TASK TO CARRY OUT:
Where a line in the entries below contains the word "arccos", count it. Return the total alone.

DATA SUPPLIED:

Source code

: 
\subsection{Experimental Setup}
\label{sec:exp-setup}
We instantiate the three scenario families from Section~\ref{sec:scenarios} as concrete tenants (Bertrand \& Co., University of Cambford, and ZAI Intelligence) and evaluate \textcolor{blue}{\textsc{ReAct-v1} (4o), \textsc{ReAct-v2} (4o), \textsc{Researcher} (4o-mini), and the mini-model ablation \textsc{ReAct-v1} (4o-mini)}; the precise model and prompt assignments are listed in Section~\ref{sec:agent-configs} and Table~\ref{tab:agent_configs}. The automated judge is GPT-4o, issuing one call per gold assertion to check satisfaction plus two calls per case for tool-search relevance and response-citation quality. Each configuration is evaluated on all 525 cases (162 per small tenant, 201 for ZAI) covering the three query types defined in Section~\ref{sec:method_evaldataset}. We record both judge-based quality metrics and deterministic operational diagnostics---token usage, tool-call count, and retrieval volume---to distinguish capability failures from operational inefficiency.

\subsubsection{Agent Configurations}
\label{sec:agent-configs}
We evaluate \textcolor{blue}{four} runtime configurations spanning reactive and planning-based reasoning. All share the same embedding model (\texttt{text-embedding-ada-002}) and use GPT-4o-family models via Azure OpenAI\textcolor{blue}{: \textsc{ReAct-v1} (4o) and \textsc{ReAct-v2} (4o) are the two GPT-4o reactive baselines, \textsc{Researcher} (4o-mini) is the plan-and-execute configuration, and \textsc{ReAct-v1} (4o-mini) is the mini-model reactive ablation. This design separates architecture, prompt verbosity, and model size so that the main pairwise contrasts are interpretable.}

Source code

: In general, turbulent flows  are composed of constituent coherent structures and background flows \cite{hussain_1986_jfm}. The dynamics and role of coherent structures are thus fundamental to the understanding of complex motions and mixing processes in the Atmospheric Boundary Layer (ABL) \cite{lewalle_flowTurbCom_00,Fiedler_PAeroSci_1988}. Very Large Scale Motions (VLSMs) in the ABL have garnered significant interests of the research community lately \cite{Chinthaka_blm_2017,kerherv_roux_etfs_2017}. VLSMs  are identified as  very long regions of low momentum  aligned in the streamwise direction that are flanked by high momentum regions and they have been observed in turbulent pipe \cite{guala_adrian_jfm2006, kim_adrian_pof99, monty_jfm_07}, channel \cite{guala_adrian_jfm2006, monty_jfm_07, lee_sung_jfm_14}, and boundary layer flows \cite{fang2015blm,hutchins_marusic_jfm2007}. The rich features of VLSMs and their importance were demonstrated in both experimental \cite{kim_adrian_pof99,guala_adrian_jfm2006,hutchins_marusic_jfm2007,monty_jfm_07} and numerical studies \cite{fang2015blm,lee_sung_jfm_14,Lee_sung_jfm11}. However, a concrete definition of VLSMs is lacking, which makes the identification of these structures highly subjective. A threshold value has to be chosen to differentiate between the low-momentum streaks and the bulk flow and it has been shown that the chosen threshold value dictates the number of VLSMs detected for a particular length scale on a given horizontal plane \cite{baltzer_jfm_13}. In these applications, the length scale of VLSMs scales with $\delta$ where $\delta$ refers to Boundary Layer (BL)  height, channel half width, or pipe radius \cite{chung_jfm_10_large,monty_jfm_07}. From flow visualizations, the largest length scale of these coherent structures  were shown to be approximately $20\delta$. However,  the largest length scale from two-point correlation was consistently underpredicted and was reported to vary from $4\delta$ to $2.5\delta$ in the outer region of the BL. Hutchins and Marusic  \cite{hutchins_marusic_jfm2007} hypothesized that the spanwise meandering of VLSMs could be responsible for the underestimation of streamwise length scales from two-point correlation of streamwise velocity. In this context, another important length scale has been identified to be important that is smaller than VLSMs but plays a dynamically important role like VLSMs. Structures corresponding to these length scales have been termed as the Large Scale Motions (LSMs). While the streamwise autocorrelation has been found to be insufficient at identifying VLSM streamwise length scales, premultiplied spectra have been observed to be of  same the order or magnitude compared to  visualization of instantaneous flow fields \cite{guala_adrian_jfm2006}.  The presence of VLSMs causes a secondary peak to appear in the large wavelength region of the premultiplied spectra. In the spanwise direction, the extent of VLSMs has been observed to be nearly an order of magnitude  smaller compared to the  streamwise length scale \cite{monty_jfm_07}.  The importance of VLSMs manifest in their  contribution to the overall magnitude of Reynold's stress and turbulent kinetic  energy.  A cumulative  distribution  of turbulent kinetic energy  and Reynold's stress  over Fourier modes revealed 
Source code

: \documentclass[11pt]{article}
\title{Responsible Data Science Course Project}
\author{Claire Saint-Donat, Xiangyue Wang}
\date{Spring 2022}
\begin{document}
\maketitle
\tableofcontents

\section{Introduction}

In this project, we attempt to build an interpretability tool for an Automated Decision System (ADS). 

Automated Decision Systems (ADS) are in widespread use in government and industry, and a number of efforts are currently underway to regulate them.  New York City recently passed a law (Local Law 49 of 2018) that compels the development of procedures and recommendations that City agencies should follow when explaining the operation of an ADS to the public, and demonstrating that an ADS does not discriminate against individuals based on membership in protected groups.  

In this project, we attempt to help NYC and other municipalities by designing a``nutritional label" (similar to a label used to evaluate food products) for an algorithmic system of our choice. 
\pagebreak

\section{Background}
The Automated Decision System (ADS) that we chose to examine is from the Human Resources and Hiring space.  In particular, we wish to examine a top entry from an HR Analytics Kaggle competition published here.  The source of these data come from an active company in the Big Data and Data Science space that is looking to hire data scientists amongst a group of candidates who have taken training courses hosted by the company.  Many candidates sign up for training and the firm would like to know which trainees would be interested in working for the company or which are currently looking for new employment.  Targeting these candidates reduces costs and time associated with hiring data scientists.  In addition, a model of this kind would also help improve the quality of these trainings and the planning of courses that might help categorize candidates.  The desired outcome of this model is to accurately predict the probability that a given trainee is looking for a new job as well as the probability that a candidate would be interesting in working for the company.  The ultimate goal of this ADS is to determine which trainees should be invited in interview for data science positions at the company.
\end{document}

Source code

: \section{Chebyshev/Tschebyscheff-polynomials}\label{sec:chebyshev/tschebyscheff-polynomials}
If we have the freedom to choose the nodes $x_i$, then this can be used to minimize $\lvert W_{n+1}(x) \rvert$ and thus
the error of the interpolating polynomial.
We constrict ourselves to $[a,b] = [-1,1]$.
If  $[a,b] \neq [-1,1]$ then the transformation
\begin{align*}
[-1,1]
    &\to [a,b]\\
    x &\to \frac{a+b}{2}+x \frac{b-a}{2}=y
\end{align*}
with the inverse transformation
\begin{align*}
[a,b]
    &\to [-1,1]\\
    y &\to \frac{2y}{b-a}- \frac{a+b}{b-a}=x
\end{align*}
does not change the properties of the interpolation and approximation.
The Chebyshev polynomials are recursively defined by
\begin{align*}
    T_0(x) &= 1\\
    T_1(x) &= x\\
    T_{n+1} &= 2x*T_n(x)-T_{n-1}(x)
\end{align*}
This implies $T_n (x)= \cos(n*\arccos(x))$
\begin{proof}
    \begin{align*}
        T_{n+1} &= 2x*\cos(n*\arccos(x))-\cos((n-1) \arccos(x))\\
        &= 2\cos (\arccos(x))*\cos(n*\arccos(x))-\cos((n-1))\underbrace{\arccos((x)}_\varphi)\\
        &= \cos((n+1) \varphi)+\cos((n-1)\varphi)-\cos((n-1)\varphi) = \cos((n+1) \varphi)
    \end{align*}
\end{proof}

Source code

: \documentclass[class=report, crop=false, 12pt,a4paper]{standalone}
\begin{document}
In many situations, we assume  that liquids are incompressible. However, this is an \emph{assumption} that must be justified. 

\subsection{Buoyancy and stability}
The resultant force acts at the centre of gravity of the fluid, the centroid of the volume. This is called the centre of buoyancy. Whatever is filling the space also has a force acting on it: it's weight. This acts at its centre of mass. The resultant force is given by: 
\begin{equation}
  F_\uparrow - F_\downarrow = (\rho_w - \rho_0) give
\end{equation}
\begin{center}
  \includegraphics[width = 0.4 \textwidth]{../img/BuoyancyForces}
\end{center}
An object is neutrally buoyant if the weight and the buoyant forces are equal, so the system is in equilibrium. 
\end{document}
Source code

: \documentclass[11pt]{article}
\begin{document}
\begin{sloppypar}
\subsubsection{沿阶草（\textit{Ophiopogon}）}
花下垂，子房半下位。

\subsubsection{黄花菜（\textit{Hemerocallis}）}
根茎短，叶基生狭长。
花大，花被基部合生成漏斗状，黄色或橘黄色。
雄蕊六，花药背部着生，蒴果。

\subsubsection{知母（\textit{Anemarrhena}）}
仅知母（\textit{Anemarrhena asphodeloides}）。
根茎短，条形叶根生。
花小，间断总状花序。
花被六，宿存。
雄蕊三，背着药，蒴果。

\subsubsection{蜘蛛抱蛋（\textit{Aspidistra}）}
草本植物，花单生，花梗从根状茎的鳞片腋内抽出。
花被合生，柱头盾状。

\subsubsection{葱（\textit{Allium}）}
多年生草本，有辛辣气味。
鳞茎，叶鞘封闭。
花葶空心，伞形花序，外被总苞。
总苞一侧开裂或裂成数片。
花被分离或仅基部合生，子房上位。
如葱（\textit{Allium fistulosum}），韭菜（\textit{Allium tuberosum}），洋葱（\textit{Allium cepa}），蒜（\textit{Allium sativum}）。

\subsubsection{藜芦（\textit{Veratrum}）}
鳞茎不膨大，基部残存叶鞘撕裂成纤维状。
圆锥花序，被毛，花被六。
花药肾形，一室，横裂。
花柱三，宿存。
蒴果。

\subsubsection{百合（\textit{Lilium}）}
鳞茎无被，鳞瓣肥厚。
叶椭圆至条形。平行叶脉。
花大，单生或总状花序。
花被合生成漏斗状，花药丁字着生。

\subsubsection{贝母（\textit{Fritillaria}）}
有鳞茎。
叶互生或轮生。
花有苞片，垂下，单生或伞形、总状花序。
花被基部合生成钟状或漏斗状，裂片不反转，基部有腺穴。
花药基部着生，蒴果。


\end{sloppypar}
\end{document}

RESPONSE:
3